Survey Data

Reg No

41308017


Rating

Regional


Categories of Special Interest

Architectural


Original Use

House


Historical Use

Post office


In Use As

Bank/financial institution


Date

1800 - 1820


Coordinates

282742, 319790


Date Recorded

30/09/2011


Date Updated

--/--/--


Description

Terraced four-bay three-storey building, c.1810, possibly formerly two separate houses, with former integral carriage arch to west end of front, and with top floor and two-storey canted bays to front façade added c.1910. In use as credit union. Pitched roof with replacement slate, decorative terracotta ridge, and chamfered stone-capped gable parapets. Smooth-rendered chimneystacks on both gable ends and one to centre with over-sailing courses and cast-iron ogee-profile rainwater goods held on timber fasciaboard mounted on exposed, overhanging, with carved rafter ends, and square-profile downpipe. Painted smooth rendered ruled-and-lined walls to upper floors separated by moulded render sill course. Ground floor facade of polished granite tiles. Rusticated render quoins, with rusticated render quoin strips to angles of bay windows. Render sill course to top floor incorporating stone sills of square-headed window openings, latter having replacement one-over-one pane timber sliding sash frames with ogee horns and deep reveals. Polished granite moulded sills, plinth and door architraves, and replacement timber windows to ground floor. Flat lead roofs to bay windows, linked at ground floor level over entrance porch with flat-roofed section having cast-iron rainwater goods.
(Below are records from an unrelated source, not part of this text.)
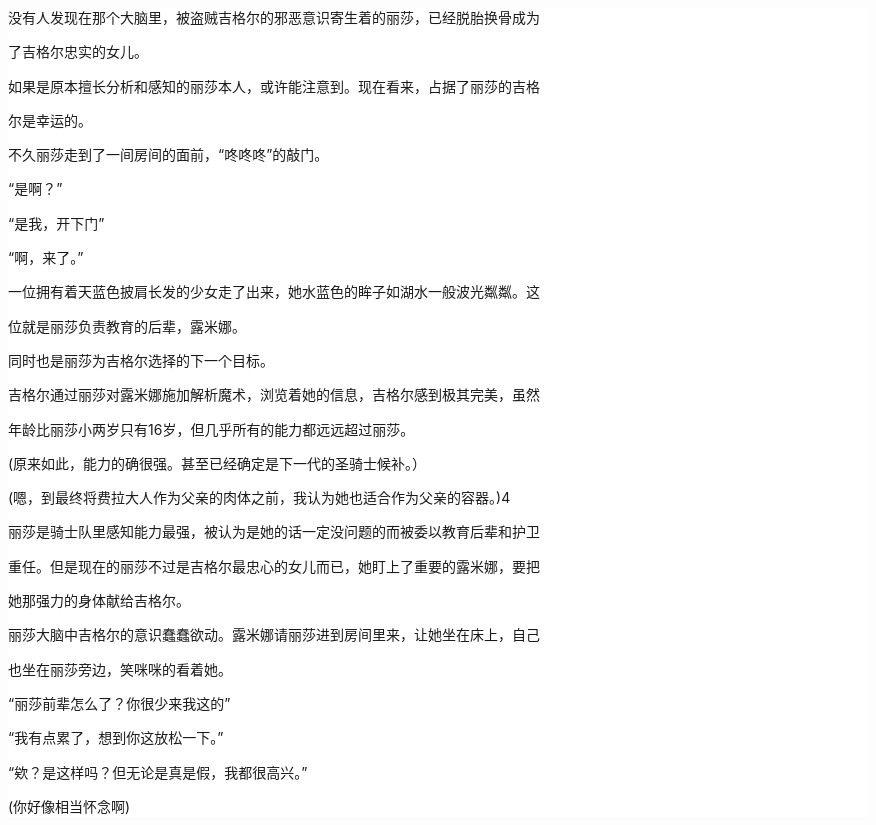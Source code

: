 



没有人发现在那个大脑里，被盗贼吉格尔的邪恶意识寄生着的丽莎，已经脱胎换骨成为

了吉格尔忠实的女儿。



如果是原本擅长分析和感知的丽莎本人，或许能注意到。现在看来，占据了丽莎的吉格

尔是幸运的。



不久丽莎走到了一间房间的面前，“咚咚咚”的敲门。



“是啊？”

“是我，开下门”

“啊，来了。”

一位拥有着天蓝色披肩长发的少女走了出来，她水蓝色的眸子如湖水一般波光粼粼。这

位就是丽莎负责教育的后辈，露米娜。

同时也是丽莎为吉格尔选择的下一个目标。





吉格尔通过丽莎对露米娜施加解析魔术，浏览着她的信息，吉格尔感到极其完美，虽然

年龄比丽莎小两岁只有16岁，但几乎所有的能力都远远超过丽莎。

(原来如此，能力的确很强。甚至已经确定是下一代的圣骑士候补。）

(嗯，到最终将费拉大人作为父亲的肉体之前，我认为她也适合作为父亲的容器。)4



丽莎是骑士队里感知能力最强，被认为是她的话一定没问题的而被委以教育后辈和护卫

重任。但是现在的丽莎不过是吉格尔最忠心的女儿而已，她盯上了重要的露米娜，要把

她那强力的身体献给吉格尔。





丽莎大脑中吉格尔的意识蠢蠢欲动。露米娜请丽莎进到房间里来，让她坐在床上，自己

也坐在丽莎旁边，笑咪咪的看着她。





“丽莎前辈怎么了？你很少来我这的”

“我有点累了，想到你这放松一下。”

“欸？是这样吗？但无论是真是假，我都很高兴。”



(你好像相当怀念啊)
Square-headed doorway to porch projects from front façade to be level with canted-bay windows either side, with overlight above replacement timber door. Double-leaf replacement timber doors with overlight to former vehicular access.

Appraisal

This distinctively grand building was elevated to its current imposing status when it was extended and embellished in the early twentieth century. It retains several features and clues to its original arrangement including the fenestration pattern and it continues the tradition of financial institutions occupying the principal streets of Irish rural towns.